# Leopard gecko/tortoise advise



## Aimeesid (Nov 20, 2017)

Hi, apologies if this is in wrong place as I'm new to all this! My son has been asking for a tortoise or gecko for a while now. We had put him off till he was a bit older and able to take on a few more responsibilities looking afta the pet. (while supervised by me) He is 8 now so I have been researching and leaning towards a leopard gecko. Just want a few more opinions on this being the best option? Any advise would be great, thanks :2thumb:


----------



## FK Geckos (Jun 29, 2017)

I think a Leopard Gecko would be better but both might be a little boring.

A tortoise will obviously be day active but I don't know how fun they will be in the long run for a kid. I have no experience with them but I can't see them being very exciting animals.

With Leos it really seems to depend on the individual and the setup. I've even found a huge difference in my Leos now compared to when I started out keeping. I started out, as many did, being spoon fed nonsense from idiots even though I couldn't understand how their 'advice' was best. A tiny 2' vivarium with kitchen roll as substrate, 3 hides, a heat mat, water bowl, calcium bowl and food bowl. That was the setup and honestly the geckos done nothing. They would sit on their mat all day inside their hot hide and would come out at night to feed. Now they have 4'x2'x2' vivs with overhead heating and UVB lighting and the difference is night and day. They are active throughout the day, happily basking and hunting during the day.
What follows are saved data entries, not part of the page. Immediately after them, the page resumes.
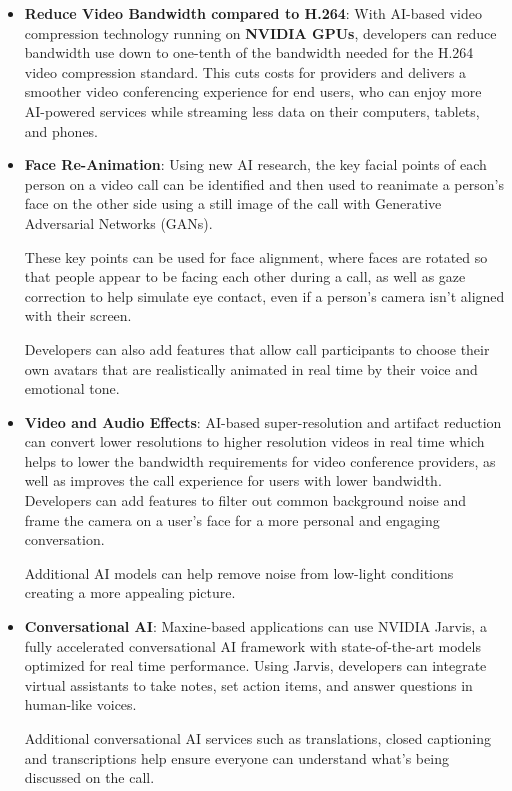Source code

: \begin{itemize}
    \item \textbf{Reduce Video Bandwidth compared to H.264}: 
    With AI-based video compression technology running on \textbf{NVIDIA GPUs}, 
    developers can reduce bandwidth use down to one-tenth of the bandwidth needed 
    for the H.264 video compression standard. This cuts costs for providers and 
    delivers a smoother video conferencing experience for end users, who can enjoy 
    more AI-powered services while streaming less data on their computers, tablets, and phones.
    
    \item \textbf{Face Re-Animation}:
    Using new AI research, the key facial points of each person on a video call can be identified
    and then used to reanimate a person’s face on the other side using a still image
    of the call with Generative Adversarial Networks (GANs).
    
    These key points can be used for face alignment, where faces are rotated so that
    people appear to be facing each other during a call, as well as gaze correction 
    to help simulate eye contact, even if a person’s camera isn’t aligned with their screen.
    
    Developers can also add features that allow call participants to choose their
    own avatars that are realistically animated in real time by their voice and emotional tone.

    \item \textbf{Video and Audio Effects}:
    AI-based super-resolution and artifact reduction can convert lower resolutions to higher
    resolution videos in real time which helps to lower the bandwidth requirements for video 
    conference providers, as well as improves the call experience for users with lower bandwidth. 
    Developers can add features to filter out common background noise and frame the camera on a user’s 
    face for a more personal and engaging conversation.
    
    Additional AI models can help remove noise from low-light conditions creating a more appealing picture.

    \item \textbf{Conversational AI}:
    Maxine-based applications can use NVIDIA Jarvis, a fully accelerated conversational
    AI framework with state-of-the-art models optimized for real time performance. Using Jarvis, 
    developers can integrate virtual assistants to take notes, set action items, and answer questions 
    in human-like voices.
    
    Additional conversational AI services such as translations, closed captioning and transcriptions help 
    ensure everyone can understand what’s being discussed on the call.
\end{itemize}

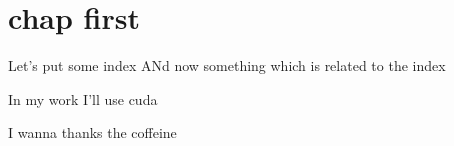 \documentclass[
	10pt,
	twoside,
]{scrbook}
\title{}
\subtitle{}
\author{
  
}
\date{}
\begin{document}
%
\frontmatter
{}
	\maketitle
	\thispagestyle{empty}

	\cleardoublepage
{}
	\tableofcontents

	

%
\mainmatter
\chapter{chap first}
\lipsum


Let's put some index
ANd now something which is related to the index




In my work I'll use \gls{cuda}


I wanna thanks the coffeine


%
\backmatter
	\printnoidxglossaries

	\cleardoublepage
	\printindex

	\cleardoublepage
	\nocite{*}
	\printbibliography
\end{document}
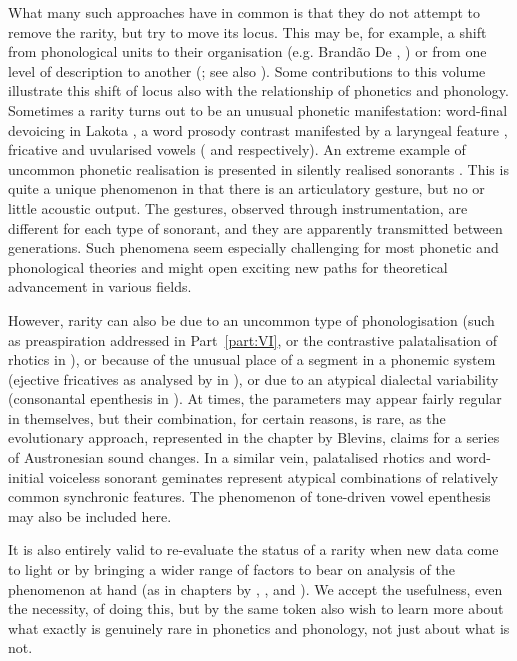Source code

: \documentclass[output=paper]{langscibook}
\begin{document}
What many such approaches have in common is that they do not attempt to remove the rarity, but try to move its locus. This may be, for  example, a shift from phonological units to their organisation (e.g. Brandão De \citealt{Carvalho2006,DresherEtAl2018}, ) or from one level of description to another (\citealt{Kiparsky2018}; see also ). Some contributions to this volume illustrate this shift of locus also with the relationship of phonetics and phonology. Sometimes a rarity turns out to be an unusual phonetic manifestation: word-final devoicing in Lakota , a word prosody contrast manifested by a laryngeal feature , fricative and uvularised vowels ( and  respectively). An extreme example of uncommon phonetic realisation is presented in silently realised sonorants . This is quite a unique phenomenon in that there is an articulatory gesture, but no or little acoustic output. The gestures, observed through instrumentation, are different for each type of sonorant, and they are apparently transmitted between generations. Such phenomena seem especially challenging for most phonetic and phonological theories and might open exciting new paths for theoretical advancement in various fields.

However, rarity can also be due to an uncommon type of phonologisation (such as preaspiration addressed in Part~\ref{part:VI}, or the contrastive palatalisation of rhotics in ), or because of the unusual place of a segment in a phonemic system (ejective fricatives as analysed by in ), or due to an atypical dialectal variability (consonantal epenthesis in ). At times, the parameters may appear fairly regular in themselves, but their combination, for certain reasons, is rare, as the evolutionary approach, represented in the chapter by Blevins, claims for a series of Austronesian sound changes. In a similar vein, palatalised rhotics  and word-initial voiceless sonorant geminates  represent atypical combinations of relatively common synchronic features. The phenomenon of tone-driven vowel epenthesis  may also be included here.

It is also entirely valid to re-evaluate the status of a rarity when new data come to light or by bringing a wider range of factors to bear on analysis of the phenomenon at hand (as in chapters by , , and ). We accept the usefulness, even the necessity, of doing this, but by the same token also wish to learn more about what exactly is genuinely rare in phonetics and phonology, not just about what is not.
\end{document}
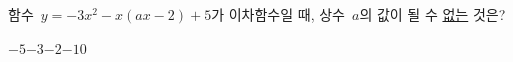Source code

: 함수~$y=-3x^2-x(ax-2)+5$가 이차함수일 때, 상수~$a$의 값이 될 수 \underline{없는} 것은?
\begin{choices32}{$-5$}{$-3$}{$-2$}{$-1$}{$0$}\end{choices32}
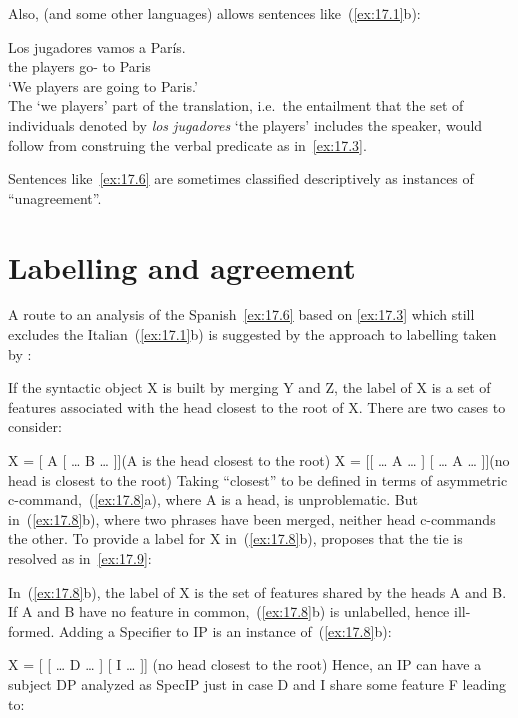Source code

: \documentclass[output=paper]{langsci/langscibook}
\begin{document}
Also,  (and some other languages) allows sentences
like~(\ref{ex:17.1}b):

\ea\label{ex:17.6}
    \gll    Los jugadores vamos a París.\\
            the players      go-\Fpl{} to Paris\\
    \glt    ‘We players are going to Paris.’\\
\z
The ‘we players’ part of the translation, i.e.\ the entailment that the set of
individuals denoted by \emph{los jugadores} ‘the players’ includes the speaker,
would follow from construing the verbal predicate as in~\eqref{ex:17.3}.

Sentences like~\eqref{ex:17.6} are sometimes classified descriptively as
instances of “un\-agreement”.

\section{Labelling and agreement}\label{sec:17.2}

A route to an analysis of the Spanish~\eqref{ex:17.6} based on \eqref{ex:17.3} which still
excludes the Italian~(\ref{ex:17.1}b) is suggested by the approach to labelling
taken by \citet{Chomsky2013}:

\ea\label{ex:17.7}
    If the syntactic object X is built by merging Y and Z, the label of X is a set
    of features associated with the head closest to the root of X.
\z
There are two cases to consider:

\ea\label{ex:17.8}
    \ea X = [ A [ \dots{} B \dots{} ]]\hfill(A is the head closest to the root)
    \ex X = [[ \dots{} A \dots{} ] [ \dots{} A \dots{} ]]\hfill(no head is closest to the root)
    \z
\z
Taking “closest” to be defined in terms of asymmetric
c-command,~(\ref{ex:17.8}a), where A is a head, is unproblematic. But
in~(\ref{ex:17.8}b), where two phrases have been merged, neither head
c-commands the other. To provide a label for X in~(\ref{ex:17.8}b),
\textcite{Chomsky2013} proposes that the tie is resolved as
in~\eqref{ex:17.9}:

\ea\label{ex:17.9}
    \ea In~(\ref{ex:17.8}b), the label of X is the set of features shared by the
    heads A and B.
    \ex If A and B have no feature in common,~(\ref{ex:17.8}b) is unlabelled,
    hence ill-formed.
    \z
\z
Adding a Specifier to IP is an instance of~(\ref{ex:17.8}b):

\ea\label{ex:17.10}
    X = [ [ \dots{} D \dots{} ] [ I \dots{} ]] (no head closest to the root)
\z
Hence, an IP can have a subject DP analyzed as SpecIP just in case D and I
share some feature F leading to:
\end{document}
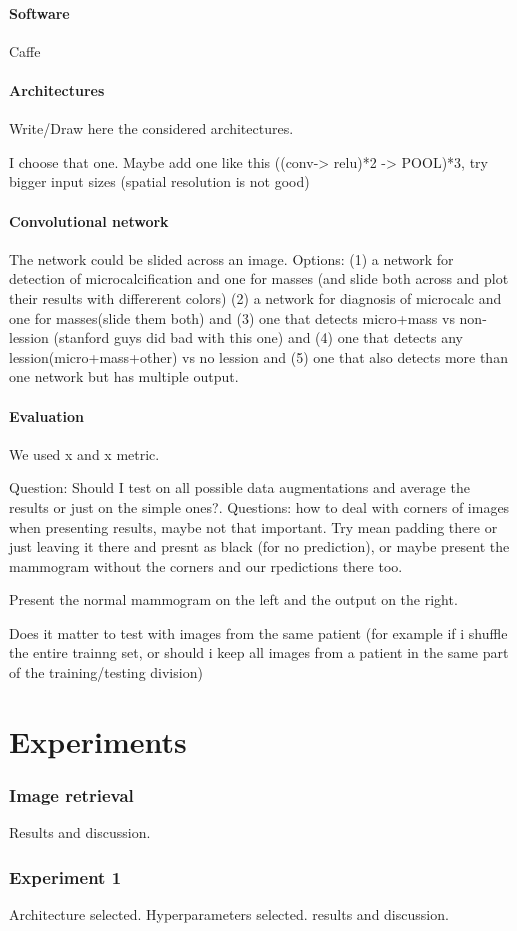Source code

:\documentclass[11pt]{article}
\begin{document}
	\subsection{Software}
	Caffe

	\subsection{Architectures}
	Write/Draw here the considered architectures.

	I choose that one. Maybe add one like this ((conv-> relu)*2 -> POOL)*3, try bigger input sizes (spatial resolution is not good)

	\subsection{Convolutional network}
	The network could be slided across an image. Options: (1) a network for detection of microcalcification and one for masses (and slide both across and plot their results with differerent colors) (2) a network for diagnosis of microcalc and one for masses(slide them both) and (3) one that detects micro+mass vs non-lession (stanford guys did bad with this one) and (4) one that detects any lession(micro+mass+other) vs no lession and (5) one that also detects more than one network but has multiple output.

	\subsection{Evaluation}
We used x and x metric.

	Question: Should I test on all possible data augmentations and average the results or just on the simple ones?.	
	Questions: how to deal with corners of images when presenting results, maybe not that important. Try mean padding there or just leaving it there and presnt as black (for no prediction), or maybe present the mammogram without the corners and our rpedictions there too.

	Present the normal mammogram on the left and the output on the right.

	Does it matter to test with images from the same patient (for example if i shuffle the entire trainng set, or should i keep all images from a patient in the same part of the training/testing division)
	

	\part{Experiments}
	\section{Image retrieval}
	Results and discussion.
	\section{Experiment 1}
	Architecture selected. Hyperparameters selected. results and discussion.

	
	
	
\end{document}
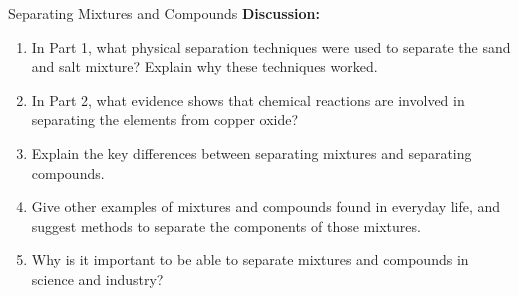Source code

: \begin{investigation}{Separating Mixtures and Compounds}
\textbf{Discussion:}
\begin{enumerate}
    \item In Part 1, what physical separation techniques were used to separate the sand and salt mixture? Explain why these techniques worked.
    \item In Part 2, what evidence shows that chemical reactions are involved in separating the elements from copper oxide?
    \item Explain the key differences between separating mixtures and separating compounds.
    \item Give other examples of mixtures and compounds found in everyday life, and suggest methods to separate the components of those mixtures.
    \item Why is it important to be able to separate mixtures and compounds in science and industry?
\end{enumerate}
\end{investigation}


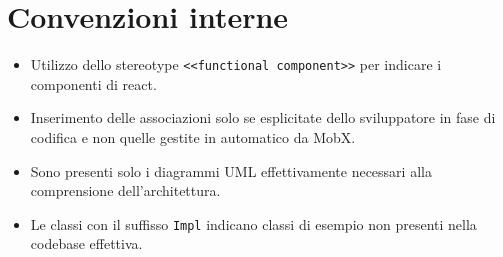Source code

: \section{Convenzioni interne}
\begin{itemize}
    \item Utilizzo dello stereotype \texttt{<<functional component>>} per indicare i componenti di react.
    \item Inserimento delle associazioni solo se esplicitate dello sviluppatore in fase di codifica e non quelle gestite in automatico da MobX.
    \item Sono presenti solo i diagrammi UML effettivamente necessari alla comprensione dell'architettura.
    \item Le classi con il suffisso \texttt{Impl} indicano classi di esempio non presenti nella codebase effettiva.
\end{itemize}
Something like a Bearded Dragon, Rankin's Dragon, Orange Spotted Agama or similar may be more entertaining throughout the day for a child.


----------



## daysocks (Nov 25, 2016)

My recommendation for an interesting easy to look after reptile would be the crested gecko. They're really fun to handle, they come in a lot of different patterns and you can make their vivs really really good looking!

They live at room temperature and their diet consists of largely Pangea/Repashy with bugs sometimes. Spray them once a day for their water and they're pretty much good. Really easy to care for, which is good for an 8 year old learning responsibility


----------



## FK Geckos (Jun 29, 2017)

daysocks said:


> They live at room temperature


That would depend on what room temperature is. They really should have a heat gradient, as should any cold-blooded animal. The use of a heat bulb is highly recommend for cresties. Yes they can survive at a constant temp of 24C but they are better off with a range of temps throughout the enclosure.


----------